Au cours des années à venir, l’UE se tournera davantage vers les biocarburants pour réduire l’impact du secteur des transports sur l’environnement. Un plan qui pourrait amener à une augmentation des importations frauduleuses d’huiles de cuisson usagées en provenance d’Asie, selon une étude.

Parmi les différentes solutions envisagées par l’Union européenne pour réduire l’impact des transports sur le réchauffement climatique se trouvent les biocarburants à base d’huiles de cuisson usagées (HCU). Dans les années à venir, le recours à ce type de carburant devrait croitre, avec comme effet pervers une augmentation des importations frauduleuses en provenance d’Asie. C’est en tout cas ce qu’affirme le Conseil international pour un transport propre (ICCT), une organisation à but non lucratif basée aux États-Unis, dans une nouvelle étude.

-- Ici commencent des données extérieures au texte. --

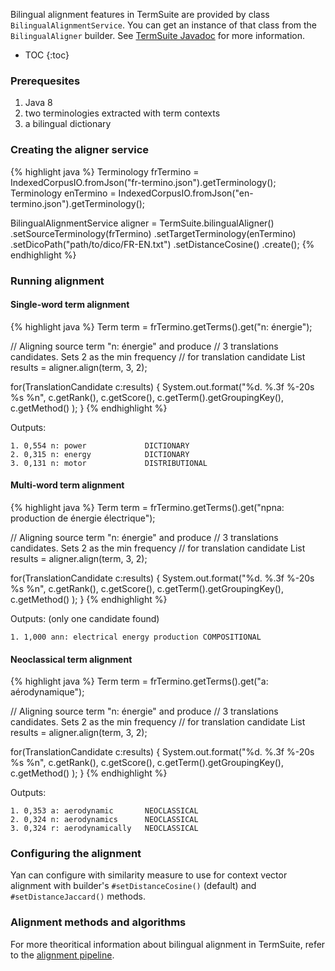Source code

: Bilingual alignment features in TermSuite are provided by class `BilingualAlignmentService`. You can get an instance of that class from the `BilingualAligner` builder. See [TermSuite Javadoc](http://www.javadoc.io/doc/fr.univ-nantes.termsuite/termsuite-core/{{site.termsuite.version}}) for more information.  

* TOC
{:toc}

### Prerequesites

 1. Java 8
 1. two terminologies extracted with term contexts
 1. a bilingual dictionary


### Creating the aligner service


{% highlight java %}
Terminology frTermino = IndexedCorpusIO.fromJson("fr-termino.json").getTerminology();
Terminology enTermino = IndexedCorpusIO.fromJson("en-termino.json").getTerminology();

BilingualAlignmentService aligner = TermSuite.bilingualAligner()
    .setSourceTerminology(frTermino)
    .setTargetTerminology(enTermino)
    .setDicoPath("path/to/dico/FR-EN.txt")
    .setDistanceCosine()
    .create();
{% endhighlight %}


### Running alignment

#### Single-word term alignment

{% highlight java %}
Term term = frTermino.getTerms().get("n: énergie");

// Aligning source term "n: énergie" and produce
// 3 translations candidates. Sets 2 as the min frequency
// for translation candidate
List<TranslationCandidate> results = aligner.align(term, 3, 2);

for(TranslationCandidate c:results) {
  System.out.format("%d. %.3f %-20s %s %n",
      c.getRank(),
      c.getScore(),
      c.getTerm().getGroupingKey(),
      c.getMethod()
      );
}
{% endhighlight %}

Outputs:

```
1. 0,554 n: power             DICTIONARY
2. 0,315 n: energy            DICTIONARY
3. 0,131 n: motor             DISTRIBUTIONAL
```

#### Multi-word term alignment

{% highlight java %}
Term term = frTermino.getTerms().get("npna: production de énergie électrique");

// Aligning source term "n: énergie" and produce
// 3 translations candidates. Sets 2 as the min frequency
// for translation candidate
List<TranslationCandidate> results = aligner.align(term, 3, 2);

for(TranslationCandidate c:results) {
  System.out.format("%d. %.3f %-20s %s %n",
      c.getRank(),
      c.getScore(),
      c.getTerm().getGroupingKey(),
      c.getMethod()
      );
}
{% endhighlight %}

Outputs: (only one candidate found)

```
1. 1,000 ann: electrical energy production COMPOSITIONAL
```


#### Neoclassical term alignment

{% highlight java %}
Term term = frTermino.getTerms().get("a: aérodynamique");

// Aligning source term "n: énergie" and produce
// 3 translations candidates. Sets 2 as the min frequency
// for translation candidate
List<TranslationCandidate> results = aligner.align(term, 3, 2);

for(TranslationCandidate c:results) {
  System.out.format("%d. %.3f %-20s %s %n",
      c.getRank(),
      c.getScore(),
      c.getTerm().getGroupingKey(),
      c.getMethod()
      );
}
{% endhighlight %}

Outputs:

```
1. 0,353 a: aerodynamic       NEOCLASSICAL
2. 0,324 n: aerodynamics      NEOCLASSICAL
3. 0,324 r: aerodynamically   NEOCLASSICAL
```


### Configuring the alignment

Yan can configure with similarity measure to use for context vector alignment with builder's `#setDistanceCosine()` (default) and `#setDistanceJaccard()` methods.

### Alignment methods and algorithms

For more theoritical information about bilingual alignment in TermSuite, refer to the [alignment pipeline](/documentation/termsuite-pipelines/#bilingual-alignment-step-3).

Une demande en hausse et des quantités limitées

Sur base des taux de collecte et d’utilisation intérieure des HCU dans 6 pays asiatiques et des quantités demandées pour l’exportation, les conclusions de l’étude jettent en effet un doute sur la capacité de ces pays à répondre à la demande croissante des prochaines années, boostée par la politique européenne. Pour répondre à cette demande en hausse, le risque que des matières premières restreintes telles que l’huile de palme vierge soient exportées pour augmenter les quantités d’UCO croit à son tour.

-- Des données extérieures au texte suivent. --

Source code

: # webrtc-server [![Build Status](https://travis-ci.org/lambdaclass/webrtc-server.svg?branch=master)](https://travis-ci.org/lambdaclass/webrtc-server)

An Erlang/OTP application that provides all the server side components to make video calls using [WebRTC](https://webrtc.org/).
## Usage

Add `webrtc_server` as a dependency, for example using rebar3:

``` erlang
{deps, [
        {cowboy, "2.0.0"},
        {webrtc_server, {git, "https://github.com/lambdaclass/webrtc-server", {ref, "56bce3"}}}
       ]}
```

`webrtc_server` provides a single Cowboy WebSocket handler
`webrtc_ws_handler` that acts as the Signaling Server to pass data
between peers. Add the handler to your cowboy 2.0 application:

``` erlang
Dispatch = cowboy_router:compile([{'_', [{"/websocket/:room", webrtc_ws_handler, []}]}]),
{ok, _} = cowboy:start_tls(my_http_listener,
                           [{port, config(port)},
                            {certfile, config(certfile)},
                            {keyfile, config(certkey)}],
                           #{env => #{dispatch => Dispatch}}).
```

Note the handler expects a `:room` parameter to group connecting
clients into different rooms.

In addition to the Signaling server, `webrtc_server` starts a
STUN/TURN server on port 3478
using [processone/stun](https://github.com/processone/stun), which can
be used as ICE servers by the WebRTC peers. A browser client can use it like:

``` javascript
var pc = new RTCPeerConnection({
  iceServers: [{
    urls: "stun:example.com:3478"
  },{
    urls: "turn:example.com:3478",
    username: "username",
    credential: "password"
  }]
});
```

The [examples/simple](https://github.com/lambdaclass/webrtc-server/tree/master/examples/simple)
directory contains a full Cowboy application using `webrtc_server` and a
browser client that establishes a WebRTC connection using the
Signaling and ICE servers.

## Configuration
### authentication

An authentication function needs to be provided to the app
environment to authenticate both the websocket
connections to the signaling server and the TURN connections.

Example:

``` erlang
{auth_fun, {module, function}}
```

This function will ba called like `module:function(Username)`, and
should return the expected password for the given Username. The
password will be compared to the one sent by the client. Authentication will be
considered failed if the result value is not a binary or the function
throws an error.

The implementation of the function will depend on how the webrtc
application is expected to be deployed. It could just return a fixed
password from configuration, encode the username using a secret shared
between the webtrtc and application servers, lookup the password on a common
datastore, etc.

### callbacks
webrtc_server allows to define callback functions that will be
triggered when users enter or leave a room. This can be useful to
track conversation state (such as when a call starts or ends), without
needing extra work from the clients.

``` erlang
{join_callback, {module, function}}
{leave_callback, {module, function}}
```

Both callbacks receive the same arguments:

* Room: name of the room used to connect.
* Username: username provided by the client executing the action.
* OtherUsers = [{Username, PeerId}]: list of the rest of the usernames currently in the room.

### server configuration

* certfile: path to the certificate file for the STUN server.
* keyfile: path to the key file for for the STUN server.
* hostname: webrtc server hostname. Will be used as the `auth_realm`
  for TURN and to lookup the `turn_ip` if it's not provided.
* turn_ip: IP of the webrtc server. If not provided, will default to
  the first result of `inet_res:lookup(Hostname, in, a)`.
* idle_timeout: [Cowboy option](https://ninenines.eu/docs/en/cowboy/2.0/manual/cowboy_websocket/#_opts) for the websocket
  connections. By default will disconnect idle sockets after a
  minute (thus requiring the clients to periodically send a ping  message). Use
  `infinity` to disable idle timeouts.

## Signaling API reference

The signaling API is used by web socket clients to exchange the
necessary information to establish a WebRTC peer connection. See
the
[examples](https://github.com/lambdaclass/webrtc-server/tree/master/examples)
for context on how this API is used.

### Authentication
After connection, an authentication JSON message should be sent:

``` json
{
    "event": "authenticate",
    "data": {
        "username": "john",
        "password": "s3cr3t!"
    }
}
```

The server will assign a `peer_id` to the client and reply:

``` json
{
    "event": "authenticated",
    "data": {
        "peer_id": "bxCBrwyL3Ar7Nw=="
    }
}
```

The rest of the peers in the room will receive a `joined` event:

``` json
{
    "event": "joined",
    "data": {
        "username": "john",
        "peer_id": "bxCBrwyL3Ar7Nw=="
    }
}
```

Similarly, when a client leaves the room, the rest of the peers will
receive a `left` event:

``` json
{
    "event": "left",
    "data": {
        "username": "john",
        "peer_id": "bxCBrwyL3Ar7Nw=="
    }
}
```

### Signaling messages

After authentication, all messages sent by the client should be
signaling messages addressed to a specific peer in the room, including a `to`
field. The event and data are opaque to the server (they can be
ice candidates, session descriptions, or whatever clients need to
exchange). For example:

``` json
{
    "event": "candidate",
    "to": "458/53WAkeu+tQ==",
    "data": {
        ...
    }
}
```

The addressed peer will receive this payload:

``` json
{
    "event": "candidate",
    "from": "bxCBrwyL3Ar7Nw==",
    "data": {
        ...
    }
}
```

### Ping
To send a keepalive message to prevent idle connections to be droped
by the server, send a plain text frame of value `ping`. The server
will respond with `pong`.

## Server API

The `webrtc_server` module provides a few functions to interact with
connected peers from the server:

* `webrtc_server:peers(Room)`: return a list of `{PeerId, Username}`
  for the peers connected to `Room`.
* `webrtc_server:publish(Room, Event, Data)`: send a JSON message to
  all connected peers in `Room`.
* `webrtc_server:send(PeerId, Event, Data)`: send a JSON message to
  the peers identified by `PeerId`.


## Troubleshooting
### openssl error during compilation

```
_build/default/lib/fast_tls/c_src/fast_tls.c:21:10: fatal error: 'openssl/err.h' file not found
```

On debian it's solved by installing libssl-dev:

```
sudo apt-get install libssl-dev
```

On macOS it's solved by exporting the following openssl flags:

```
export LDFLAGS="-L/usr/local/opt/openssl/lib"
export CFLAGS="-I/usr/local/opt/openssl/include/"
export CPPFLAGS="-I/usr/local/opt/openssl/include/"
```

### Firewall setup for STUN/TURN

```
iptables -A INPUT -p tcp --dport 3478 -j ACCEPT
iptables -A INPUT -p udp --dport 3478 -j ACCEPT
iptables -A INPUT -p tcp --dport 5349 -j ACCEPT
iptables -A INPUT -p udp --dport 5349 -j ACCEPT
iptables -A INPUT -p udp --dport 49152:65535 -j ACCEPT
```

« Déjà, la majeure partie de la production croissante de biodiesel HCU en Chine est destinée à la demande de biodiesel UCO dans l’Union européenne, et celle-ci découle d’incitations politiques dans le cadre de la directive sur les énergies renouvelables », indique le rapport.

Une production propre insuffisante

Dans le cadre du paquet de lois sur le climat « Fit for 55 », l’Union européenne prévoit en effet d’utiliser des biocarburants dérivés des HCU mélangés avec du kérosène pour réduire les émissions de l’aviation et l’empreinte carbone du secteur maritime, rappelle Euractiv. Or, l’UE n’est pas en mesure de produire suffisamment de HCU. Elle doit donc se tourner vers les importations en quantités importantes.

Pour éviter toute fraude, l’ICCT préconise de mettre en place un plafond à 1,7% dans les réglementations ReFuelEU Aviation et FuelEU Maritime. « Non seulement ce plafond réduira le risque de fraude, mais il contribuera également à soutenir les technologies naissantes dont nous aurons besoin à long terme pour décarboner l’aviation et la marine », a-t-elle ajouté. La proposition de l’ICCT ne convainc cependant pas les industriels qui estiment que la limite de 1,7% est trop élevée. Ce plafond pourrait en effet avoir un effet pervers, car il augmenterait les émissions dans les secteurs routiers et maritimes en vue de réduire plus marginalement les émissions dans le secteur de l’aviation, aggravant la crise climatique, selon l’Association européenne des biocarburants à base de déchets et avancés (EWABA).